3 – Cybercrime prevention

The anonymous nature of the internet and the many communication features operated through it contribute to the increased risk of  internet-based crimes. Today, text mining intelligence and anti-crime applications are making internet crime prevention easier for any enterprise and law enforcement or intelligence agencies.

4 – Customer care service

Text mining, as well as natural language processing are frequent applications for customer care. Today, text analytics software is frequently adopted to improve customer experience using different sources of valuable information such as surveys, trouble tickets, and customer call notes to improve the quality, effectiveness and speed in resolving problems. Text analysis is used to provide a rapid, automated response to the customer, dramatically reducing their reliance on call center operators to solve problems. 

5 – Fraud detection through claims investigation

Text analytics is a tremendously effective technology in any domain where the majority of information is collected as text. Insurance companies are taking advantage of text mining technologies by combining the results of text analysis with structured data to prevent frauds and swiftly process claims.
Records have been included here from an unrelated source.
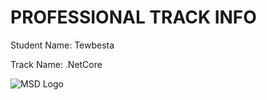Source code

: # PROFESSIONAL TRACK INFO

Student Name: Tewbesta

Track Name: .NetCore

![MSD Logo](assets/msd-6th-batch-logo.png "MSD 6th Batch Logo") 
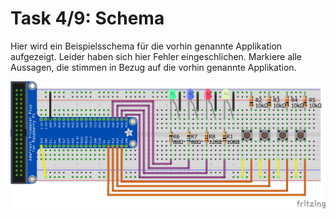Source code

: # Task 4/9: Schema
Hier wird ein Beispielsschema für die vorhin genannte Applikation aufgezeigt. Leider haben sich hier Fehler eingeschlichen.
Markiere alle Aussagen, die stimmen in Bezug auf die vorhin genannte Applikation.

![SimonSays Schema](SimonSays_Schema.png)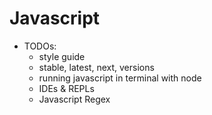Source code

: # Javascript

- TODOs:
  - style guide
  - stable, latest, next, versions
  - running javascript in terminal with node
  - IDEs & REPLs
  - Javascript Regex
  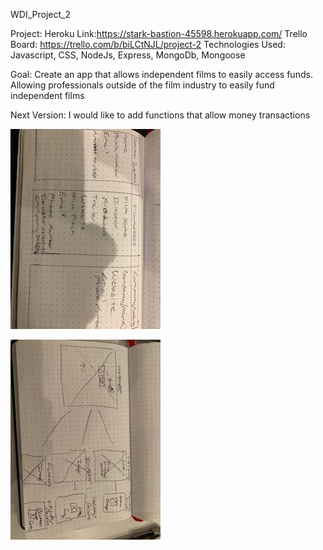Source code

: WDI_Project_2

Project: 
Heroku Link:https://stark-bastion-45598.herokuapp.com/
Trello Board: https://trello.com/b/biLCtNJL/project-2
Technologies Used:
Javascript, CSS, NodeJs, Express, MongoDb, Mongoose 
 
 Goal:
Create an app that allows independent films to easily access funds. Allowing professionals outside of the film industry to easily fund independent films
 
 Next Version:
I would like to add functions that allow money transactions 

![alt text](public/IMG_0234.jpg)

![alt text](public/IMG_0235.jpg)

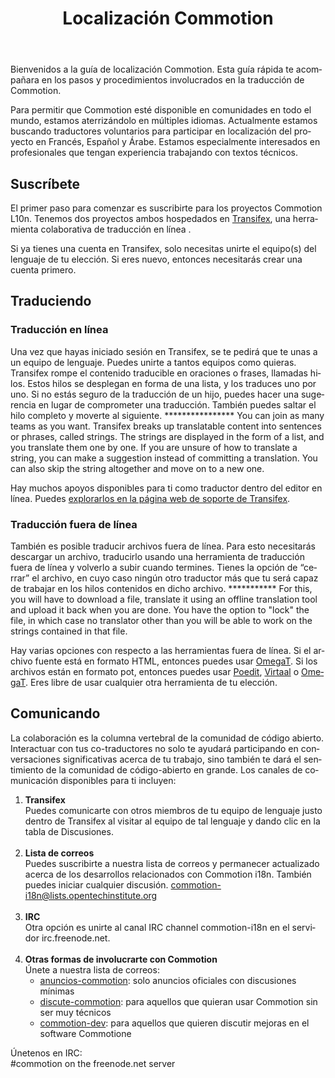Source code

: ﻿---
layout: default
title: Localización Commotion
site_section: docs
categories: 
created: 2013-08-29
changed: 2013-09-20
post_author: critzo
lang: es
---
 <p>Bienvenidos a la guía de localización Commotion. Esta guía rápida te acompañara en los pasos y procedimientos involucrados en la traducción de Commotion.</p>

<p>Para permitir que Commotion esté disponible en comunidades en todo el mundo, estamos aterrizándolo en múltiples idiomas. Actualmente estamos buscando traductores voluntarios para participar en localización del proyecto en Francés, Español y Árabe. Estamos especialmente interesados en profesionales que tengan experiencia trabajando con textos técnicos.</p>

<h2>Suscríbete</h2>

<p>El primer paso para comenzar es suscribirte para los proyectos Commotion L10n. Tenemos dos proyectos ambos hospedados en <a href="http://www.transifex.com">Transifex</a>, una herramienta colaborativa de traducción en línea .</p>

<p>Si ya tienes una cuenta en Transifex, solo necesitas unirte el equipo(s) del lenguaje de tu elección. Si eres nuevo, entonces necesitarás crear una cuenta primero.</p>

<h2>Traduciendo</h2>

<h3>Traducción en línea</h3>

<p>Una vez que hayas iniciado sesión en Transifex, se te pedirá que te unas a un equipo de lenguaje. Puedes unirte a tantos equipos como quieras. Transifex rompe el contenido traducible en oraciones o frases, llamadas hilos. Estos hilos se desplegan en forma de una lista, y los traduces uno por uno. Si no estás seguro de la traducción de un hijo, puedes hacer una sugerencia en lugar de comprometer una traducción. También puedes saltar el hilo completo y moverte al siguiente. ****************
You can join as many teams as you want. Transifex breaks up translatable content into sentences or phrases, called strings. The strings are displayed in the form of a list, and you translate them one by one. If you are unsure of how to translate a string, you can make a suggestion instead of committing a translation. You can also skip the string altogether and move on to a new one.</p>

<p>Hay muchos apoyos disponibles para ti como traductor dentro del editor en línea. Puedes <a href="http://support.transifex.com/customer/portal/topics/414107-translators/articles">explorarlos en la página web de soporte de Transifex</a>.</p>

<h3>Traducción fuera de línea</h3>

<p>También es posible traducir archivos fuera de línea. Para esto necesitarás descargar un archivo, traducirlo usando una herramienta de traducción  fuera de línea y volverlo a subir cuando termines. Tienes la opción de “cerrar” el archivo, en cuyo caso ningún otro traductor más que tu será capaz de trabajar en los hilos contenidos en dicho archivo. *********** For this, you will have to download a file, translate it using an offline translation tool and upload it back when you are done. You have the option to "lock" the file, in which case no translator other than you will be able to work on the strings contained in that file.</p>

<p>Hay varias opciones con respecto a las herramientas fuera de línea. Si el archivo fuente está en formato HTML, entonces puedes usar <a href="http://www.omegat.org/">OmegaT</a>. Si los archivos están en formato pot, entonces puedes usar <a href="http://www.poedit.net/">Poedit</a>, <a href="http://virtaal.translatehouse.org/">Virtaal</a> o <a href="http://www.omegat.org/">OmegaT</a>. Eres libre de usar cualquier otra herramienta de tu elección.</p>

<h2>Comunicando</h2>

<p>La colaboración es la columna vertebral de la comunidad de código abierto. Interactuar con tus co-traductores no solo te ayudará participando en conversaciones significativas acerca de tu trabajo, sino también te dará el sentimiento de la comunidad de código-abierto en grande. Los canales de comunicación disponibles para ti incluyen:</p>

<ol>
	<li><strong>Transifex</strong><br />
	Puedes comunicarte con otros miembros de tu equipo de lenguaje justo dentro de Transifex al visitar al equipo de tal lenguaje y dando clic en la tabla de Discusiones.<br />
	&nbsp;</li>
	<li><strong>Lista de correos</strong><br />
	Puedes suscribirte a nuestra lista de correos y permanecer actualizado acerca de los desarrollos relacionados con Commotion i18n. También puedes iniciar cualquier discusión. <a href="https://lists.chambana.net/mailman/listinfo/commotion-i18n">commotion-i18n@lists.opentechinstitute.org</a><br />
	&nbsp;</li>
	<li><strong>IRC</strong><br />
	Otra opción es unirte al canal IRC channel commotion-i18n en el servidor irc.freenode.net.<br />
	&nbsp;</li>
	<li><strong>Otras formas de involucrarte con Commotion</strong><br />
	Únete a nuestra lista de correos:
	<ul>
		<li><a href="http://lists.chambana.net/mailman/listinfo/commotion-announce">anuncios-commotion</a>: solo anuncios oficiales con discusiones mínimas</li>
		<li><a href="http://lists.chambana.net/mailman/listinfo/commotion-discuss">discute-commotion</a>: para aquellos que quieran usar Commotion sin ser muy técnicos</li>
		<li><a href="http://lists.chambana.net/mailman/listinfo/commotion-dev">commotion-dev</a>: para aquellos que quieren discutir mejoras en el software Commotione</li>
	</ul>
	</li>
</ol>

<p class="rteindent1">Únetenos en IRC:<br />
#commotion on the freenode.net server</p>

<p>&nbsp;</p>

<p>&nbsp;</p>

<p>&nbsp;</p>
6 – Contextual Advertising

Digital advertising is a moderately new and growing field of application for text analytics. Here,  companies such as Admantx have made text mining the core engine for contextual retargeting  with great success. Compared to the traditional cookie-based approach, contextual advertising provides better accuracy, completely preserves the user’s privacy.

7 – Business intelligence

This process is used by large companies to uphold and support decision making. Here, text mining really makes the difference, enabling the analyst to quickly jump at the answer even when analyzing petabytes of internal and open source data. Applications such as the Cogito Intelligence Platform (link to CIP) are able to monitor thousands of sources and analyze large data volumes to extract from them only the relevant content.

8 – Content enrichment

While it’s true that working with text content still requires a bit of human effort, text analytics techniques make a significant difference when it comes to being able to more effectively manage large volumes of information. Text mining techniques enrich content, providing a scalable layer to tag, organize and summarize the available content  that makes it suitable for a variety of purposes.

9 – Spam filtering

E-mail is an effective, fast and reasonably cheap way to communicate, but it comes with a dark side: spam. Today, spam is a major issue for  internet service providers, increasing their costs for service management and hardware\software updating; for users, spam is an entry point for viruses and impacts productivity. Text mining techniques can be implemented to improve the effectiveness of statistical-based filtering methods

10 – Social media data analysis

Today, social media is one of the most prolific sources of unstructured data; organizations have taken notice. Social media is increasingly being recognized as a valuable source of market and customer intelligence, and companies are using it to analyze or predict customer needs and understand the perception of their brand. In both needs Text analytics can address both by analyzing large volumes of unstructured data, extracting opinions, emotions and sentiment and their relations with brands and products.